(Stored data entries)
=== Section Start ===

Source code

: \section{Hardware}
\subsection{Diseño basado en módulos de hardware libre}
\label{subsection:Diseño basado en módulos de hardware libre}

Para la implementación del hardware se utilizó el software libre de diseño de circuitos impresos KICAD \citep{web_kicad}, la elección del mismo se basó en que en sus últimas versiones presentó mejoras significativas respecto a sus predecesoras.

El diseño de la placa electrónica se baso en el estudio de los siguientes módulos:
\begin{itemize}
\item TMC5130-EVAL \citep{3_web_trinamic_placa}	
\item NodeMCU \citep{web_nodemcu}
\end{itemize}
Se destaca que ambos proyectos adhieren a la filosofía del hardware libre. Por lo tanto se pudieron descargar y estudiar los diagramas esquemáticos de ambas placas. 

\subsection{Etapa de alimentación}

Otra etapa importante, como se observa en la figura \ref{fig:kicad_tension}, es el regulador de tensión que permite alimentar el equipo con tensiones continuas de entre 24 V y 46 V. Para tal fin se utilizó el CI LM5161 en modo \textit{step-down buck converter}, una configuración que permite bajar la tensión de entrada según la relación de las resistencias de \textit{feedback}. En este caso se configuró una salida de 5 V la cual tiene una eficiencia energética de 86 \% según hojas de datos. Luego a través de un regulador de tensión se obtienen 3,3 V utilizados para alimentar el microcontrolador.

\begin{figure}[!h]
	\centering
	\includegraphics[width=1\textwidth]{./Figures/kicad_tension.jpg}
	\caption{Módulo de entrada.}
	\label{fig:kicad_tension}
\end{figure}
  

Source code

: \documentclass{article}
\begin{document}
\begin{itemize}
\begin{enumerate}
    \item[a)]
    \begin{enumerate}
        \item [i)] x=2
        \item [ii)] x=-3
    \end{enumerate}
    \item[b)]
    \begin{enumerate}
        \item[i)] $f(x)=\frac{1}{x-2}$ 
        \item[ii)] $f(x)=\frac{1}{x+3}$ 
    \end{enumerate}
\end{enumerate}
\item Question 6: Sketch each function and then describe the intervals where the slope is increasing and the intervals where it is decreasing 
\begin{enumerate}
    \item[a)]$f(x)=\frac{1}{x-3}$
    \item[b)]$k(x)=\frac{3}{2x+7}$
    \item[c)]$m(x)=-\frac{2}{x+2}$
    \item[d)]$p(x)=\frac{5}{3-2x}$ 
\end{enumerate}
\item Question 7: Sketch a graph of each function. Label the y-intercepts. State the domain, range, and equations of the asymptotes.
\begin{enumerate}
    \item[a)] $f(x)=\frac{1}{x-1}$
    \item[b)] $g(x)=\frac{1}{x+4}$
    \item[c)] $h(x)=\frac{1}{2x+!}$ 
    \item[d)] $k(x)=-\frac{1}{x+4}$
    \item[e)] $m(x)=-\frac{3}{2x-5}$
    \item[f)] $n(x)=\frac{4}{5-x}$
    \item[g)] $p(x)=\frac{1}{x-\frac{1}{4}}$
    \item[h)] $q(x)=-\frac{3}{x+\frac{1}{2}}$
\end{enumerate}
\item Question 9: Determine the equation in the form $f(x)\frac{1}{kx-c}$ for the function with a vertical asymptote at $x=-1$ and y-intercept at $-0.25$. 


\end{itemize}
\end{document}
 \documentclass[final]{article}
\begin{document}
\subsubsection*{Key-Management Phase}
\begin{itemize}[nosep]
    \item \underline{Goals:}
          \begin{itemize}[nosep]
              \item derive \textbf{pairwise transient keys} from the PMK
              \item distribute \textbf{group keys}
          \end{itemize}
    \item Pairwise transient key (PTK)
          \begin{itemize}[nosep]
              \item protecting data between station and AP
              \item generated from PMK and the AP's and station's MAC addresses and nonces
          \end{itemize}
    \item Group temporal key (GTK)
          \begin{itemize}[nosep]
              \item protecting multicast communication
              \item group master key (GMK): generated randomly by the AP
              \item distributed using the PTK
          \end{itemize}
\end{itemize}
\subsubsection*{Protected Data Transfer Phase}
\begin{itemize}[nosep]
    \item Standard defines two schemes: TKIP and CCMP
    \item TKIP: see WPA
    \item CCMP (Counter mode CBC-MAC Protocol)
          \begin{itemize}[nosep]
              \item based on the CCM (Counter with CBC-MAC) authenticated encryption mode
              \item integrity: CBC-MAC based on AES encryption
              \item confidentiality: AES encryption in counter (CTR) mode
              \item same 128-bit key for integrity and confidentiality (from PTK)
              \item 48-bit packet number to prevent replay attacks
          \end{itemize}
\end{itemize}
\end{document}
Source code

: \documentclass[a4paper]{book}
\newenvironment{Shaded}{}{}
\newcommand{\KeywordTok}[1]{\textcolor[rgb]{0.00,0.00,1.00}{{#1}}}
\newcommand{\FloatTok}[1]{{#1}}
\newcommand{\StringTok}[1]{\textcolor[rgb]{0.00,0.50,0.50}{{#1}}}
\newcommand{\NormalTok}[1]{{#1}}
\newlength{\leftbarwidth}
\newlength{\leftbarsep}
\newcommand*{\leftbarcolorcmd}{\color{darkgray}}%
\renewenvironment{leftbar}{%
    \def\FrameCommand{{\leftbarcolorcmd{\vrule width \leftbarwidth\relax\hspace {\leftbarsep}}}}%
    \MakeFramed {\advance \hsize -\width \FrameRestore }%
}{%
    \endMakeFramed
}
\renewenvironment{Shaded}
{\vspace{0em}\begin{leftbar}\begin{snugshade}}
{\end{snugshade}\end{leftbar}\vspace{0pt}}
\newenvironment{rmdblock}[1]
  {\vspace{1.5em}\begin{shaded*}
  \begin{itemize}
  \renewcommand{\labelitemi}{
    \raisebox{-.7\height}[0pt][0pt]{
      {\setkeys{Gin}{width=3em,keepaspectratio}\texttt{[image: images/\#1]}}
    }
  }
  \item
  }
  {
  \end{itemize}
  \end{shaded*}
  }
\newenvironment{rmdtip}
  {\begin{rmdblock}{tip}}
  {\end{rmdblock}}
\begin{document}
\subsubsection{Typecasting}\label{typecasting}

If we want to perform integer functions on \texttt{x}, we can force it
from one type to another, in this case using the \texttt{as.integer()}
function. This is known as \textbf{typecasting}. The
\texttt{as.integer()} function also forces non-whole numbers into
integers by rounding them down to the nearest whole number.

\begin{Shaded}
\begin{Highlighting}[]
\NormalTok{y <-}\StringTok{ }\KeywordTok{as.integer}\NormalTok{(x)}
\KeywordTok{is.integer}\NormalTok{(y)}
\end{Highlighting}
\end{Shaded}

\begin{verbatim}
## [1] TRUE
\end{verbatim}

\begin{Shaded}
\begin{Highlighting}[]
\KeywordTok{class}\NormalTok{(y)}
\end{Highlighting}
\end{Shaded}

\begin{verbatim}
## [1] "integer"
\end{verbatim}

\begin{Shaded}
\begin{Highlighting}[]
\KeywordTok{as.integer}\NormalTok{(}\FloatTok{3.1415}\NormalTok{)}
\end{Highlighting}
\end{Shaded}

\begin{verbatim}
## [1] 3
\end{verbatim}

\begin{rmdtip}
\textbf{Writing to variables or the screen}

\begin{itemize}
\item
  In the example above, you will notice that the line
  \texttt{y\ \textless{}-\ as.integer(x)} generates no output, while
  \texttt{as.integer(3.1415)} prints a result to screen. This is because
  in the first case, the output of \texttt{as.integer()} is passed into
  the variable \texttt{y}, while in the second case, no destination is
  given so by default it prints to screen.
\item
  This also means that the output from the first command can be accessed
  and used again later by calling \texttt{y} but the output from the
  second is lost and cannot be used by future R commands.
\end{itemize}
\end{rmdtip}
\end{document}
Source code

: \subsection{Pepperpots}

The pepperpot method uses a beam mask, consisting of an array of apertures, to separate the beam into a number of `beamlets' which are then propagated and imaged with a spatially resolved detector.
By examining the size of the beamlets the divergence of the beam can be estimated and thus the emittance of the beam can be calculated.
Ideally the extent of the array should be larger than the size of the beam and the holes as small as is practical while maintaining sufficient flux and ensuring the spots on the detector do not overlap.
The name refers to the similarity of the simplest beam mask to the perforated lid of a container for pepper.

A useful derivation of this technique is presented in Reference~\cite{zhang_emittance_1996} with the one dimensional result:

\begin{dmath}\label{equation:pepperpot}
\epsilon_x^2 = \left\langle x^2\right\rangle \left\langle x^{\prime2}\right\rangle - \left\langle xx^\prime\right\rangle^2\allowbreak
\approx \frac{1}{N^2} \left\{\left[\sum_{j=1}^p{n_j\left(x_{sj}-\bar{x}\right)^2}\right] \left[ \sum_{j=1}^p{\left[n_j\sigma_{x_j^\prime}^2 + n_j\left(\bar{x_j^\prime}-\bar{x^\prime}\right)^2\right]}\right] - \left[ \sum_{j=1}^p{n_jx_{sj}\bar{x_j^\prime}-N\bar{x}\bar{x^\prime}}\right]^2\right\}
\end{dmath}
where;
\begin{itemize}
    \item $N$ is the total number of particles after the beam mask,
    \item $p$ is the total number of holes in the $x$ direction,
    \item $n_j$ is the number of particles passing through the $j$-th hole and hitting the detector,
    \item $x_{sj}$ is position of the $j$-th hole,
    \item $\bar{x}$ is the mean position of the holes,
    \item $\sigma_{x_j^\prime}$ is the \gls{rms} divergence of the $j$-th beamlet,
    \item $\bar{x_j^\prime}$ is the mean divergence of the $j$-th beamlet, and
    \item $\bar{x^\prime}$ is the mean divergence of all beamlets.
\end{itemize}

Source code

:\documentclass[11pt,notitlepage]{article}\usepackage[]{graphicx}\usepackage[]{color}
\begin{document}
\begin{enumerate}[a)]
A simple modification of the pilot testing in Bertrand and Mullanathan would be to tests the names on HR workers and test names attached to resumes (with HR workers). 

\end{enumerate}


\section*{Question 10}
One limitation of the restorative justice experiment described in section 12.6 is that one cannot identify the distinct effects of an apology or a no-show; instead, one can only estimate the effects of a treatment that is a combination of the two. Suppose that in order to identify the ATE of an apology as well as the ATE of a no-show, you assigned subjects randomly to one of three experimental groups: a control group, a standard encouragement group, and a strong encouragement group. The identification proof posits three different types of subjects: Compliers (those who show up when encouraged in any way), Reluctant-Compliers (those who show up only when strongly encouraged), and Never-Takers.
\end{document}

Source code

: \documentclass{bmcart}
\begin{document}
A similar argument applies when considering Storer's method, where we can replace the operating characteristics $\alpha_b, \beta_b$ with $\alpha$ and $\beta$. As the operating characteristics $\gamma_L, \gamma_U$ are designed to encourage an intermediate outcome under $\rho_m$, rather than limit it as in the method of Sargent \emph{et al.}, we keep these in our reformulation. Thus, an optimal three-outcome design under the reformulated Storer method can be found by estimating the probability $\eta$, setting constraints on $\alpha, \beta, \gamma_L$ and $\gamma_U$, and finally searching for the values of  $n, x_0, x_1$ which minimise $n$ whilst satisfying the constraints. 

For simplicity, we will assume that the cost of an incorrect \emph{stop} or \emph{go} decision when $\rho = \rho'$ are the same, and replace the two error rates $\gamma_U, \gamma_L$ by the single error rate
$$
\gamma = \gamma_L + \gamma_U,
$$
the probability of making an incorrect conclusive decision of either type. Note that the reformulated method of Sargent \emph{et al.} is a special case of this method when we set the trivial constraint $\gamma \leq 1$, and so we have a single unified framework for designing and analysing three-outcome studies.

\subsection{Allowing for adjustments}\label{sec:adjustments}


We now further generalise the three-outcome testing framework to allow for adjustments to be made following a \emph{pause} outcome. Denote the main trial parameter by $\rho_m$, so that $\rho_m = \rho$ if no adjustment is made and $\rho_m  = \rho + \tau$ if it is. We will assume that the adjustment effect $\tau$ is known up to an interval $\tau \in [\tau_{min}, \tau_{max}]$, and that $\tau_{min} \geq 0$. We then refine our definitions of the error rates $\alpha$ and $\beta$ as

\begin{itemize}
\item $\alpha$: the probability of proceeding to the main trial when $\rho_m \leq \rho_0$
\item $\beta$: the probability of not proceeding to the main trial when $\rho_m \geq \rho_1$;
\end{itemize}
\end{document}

=== Section End ===

Each line above that contains "probability" must be copied out.

A similar argument applies when considering Storer's method, where we can replace the operating characteristics $\alpha_b, \beta_b$ with $\alpha$ and $\beta$. As the operating characteristics $\gamma_L, \gamma_U$ are designed to encourage an intermediate outcome under $\rho_m$, rather than limit it as in the method of Sargent \emph{et al.}, we keep these in our reformulation. Thus, an optimal three-outcome design under the reformulated Storer method can be found by estimating the probability $\eta$, setting constraints on $\alpha, \beta, \gamma_L$ and $\gamma_U$, and finally searching for the values of  $n, x_0, x_1$ which minimise $n$ whilst satisfying the constraints. 
the probability of making an incorrect conclusive decision of either type. Note that the reformulated method of Sargent \emph{et al.} is a special case of this method when we set the trivial constraint $\gamma \leq 1$, and so we have a single unified framework for designing and analysing three-outcome studies.
\item $\alpha$: the probability of proceeding to the main trial when $\rho_m \leq \rho_0$
\item $\beta$: the probability of not proceeding to the main trial when $\rho_m \geq \rho_1$;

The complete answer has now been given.